AVAILABLE DATA:
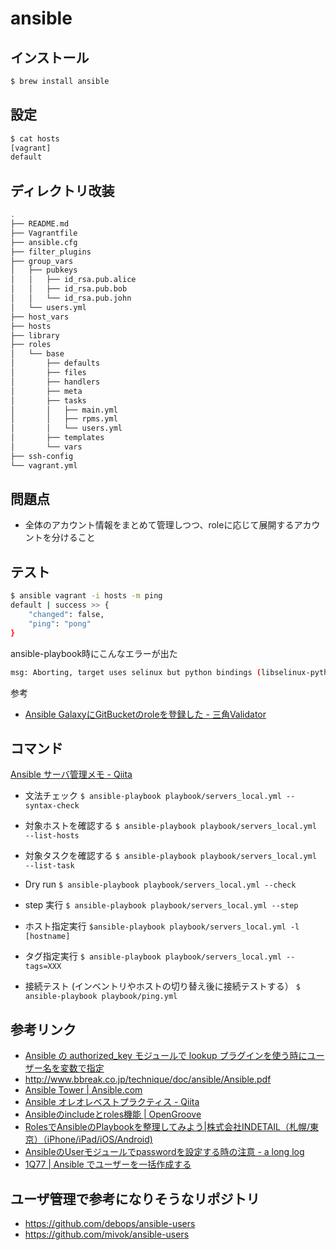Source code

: # ansible

## インストール

```bash
$ brew install ansible
```

## 設定

```bash
$ cat hosts
[vagrant]
default
```

## ディレクトリ改装

```bash
.
├── README.md
├── Vagrantfile
├── ansible.cfg
├── filter_plugins
├── group_vars
│   ├── pubkeys
│   │   ├── id_rsa.pub.alice
│   │   ├── id_rsa.pub.bob
│   │   └── id_rsa.pub.john
│   └── users.yml
├── host_vars
├── hosts
├── library
├── roles
│   └── base
│       ├── defaults
│       ├── files
│       ├── handlers
│       ├── meta
│       ├── tasks
│       │   ├── main.yml
│       │   ├── rpms.yml
│       │   └── users.yml
│       ├── templates
│       └── vars
├── ssh-config
└── vagrant.yml
```

## 問題点

* 全体のアカウント情報をまとめて管理しつつ、roleに応じて展開するアカウントを分けること

## テスト

```bash
$ ansible vagrant -i hosts -m ping
default | success >> {
    "changed": false,
    "ping": "pong"
}
```

ansible-playbook時にこんなエラーが出た

```bash
msg: Aborting, target uses selinux but python bindings (libselinux-python) aren't installed!
```

参考

* [Ansible GalaxyにGitBucketのroleを登録した - 三角Validator](http://sankakuvalidator.hatenablog.com/entry/ansible-role-gitbucket)


## コマンド

[Ansible サーバ管理メモ - Qiita](http://qiita.com/Machi427/items/b3c0ed5f8a2cd3a8236e)

* 文法チェック
`$ ansible-playbook playbook/servers_local.yml --syntax-check`

* 対象ホストを確認する
`$ ansible-playbook playbook/servers_local.yml --list-hosts`

* 対象タスクを確認する
`$ ansible-playbook playbook/servers_local.yml --list-task`

* Dry run
`$ ansible-playbook playbook/servers_local.yml --check`

* step 実行
`$ ansible-playbook playbook/servers_local.yml --step`

* ホスト指定実行
`$ansible-playbook playbook/servers_local.yml -l [hostname]`

* タグ指定実行
`$ ansible-playbook playbook/servers_local.yml --tags=XXX`

* 接続テスト (インベントリやホストの切り替え後に接続テストする）
`$ ansible-playbook playbook/ping.yml`


## 参考リンク

* [Ansible の authorized_key モジュールで lookup プラグインを使う時にユーザー名を変数で指定](http://fishrimper.blogspot.jp/2015/04/ansible-authorizedkey-lookup.html)
* http://www.bbreak.co.jp/technique/doc/ansible/Ansible.pdf
* [Ansible Tower | Ansible.com](http://www.ansible.com/tower?utm_source=docs)
* [Ansible オレオレベストプラクティス - Qiita](http://qiita.com/yteraoka/items/5ed2bddefff32e1b9faf#2-1)
* [Ansibleのincludeとroles機能 | OpenGroove](http://open-groove.net/ansible/include-roles/)
* [RolesでAnsibleのPlaybookを整理してみよう|株式会社INDETAIL（札幌/東京）（iPhone/iPad/iOS/Android)](http://www.indetail.co.jp/blog/ansible-2/)
* [AnsibleのUserモジュールでpasswordを設定する時の注意 - a long log](http://longkey1.net/blog/2014/01/22/ansible-add-user-password/)
* [1Q77 | Ansible でユーザーを一括作成する](https://blog.1q77.com/2013/08/create-user-using-ansible/)


## ユーザ管理で参考になりそうなリポジトリ

* https://github.com/debops/ansible-users
* https://github.com/mivok/ansible-users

WHAT TO PRODUCE: Scan the records above and tell how many lines include the word "step"; the number is all that should be written.

EXERCISE ANSWER: 2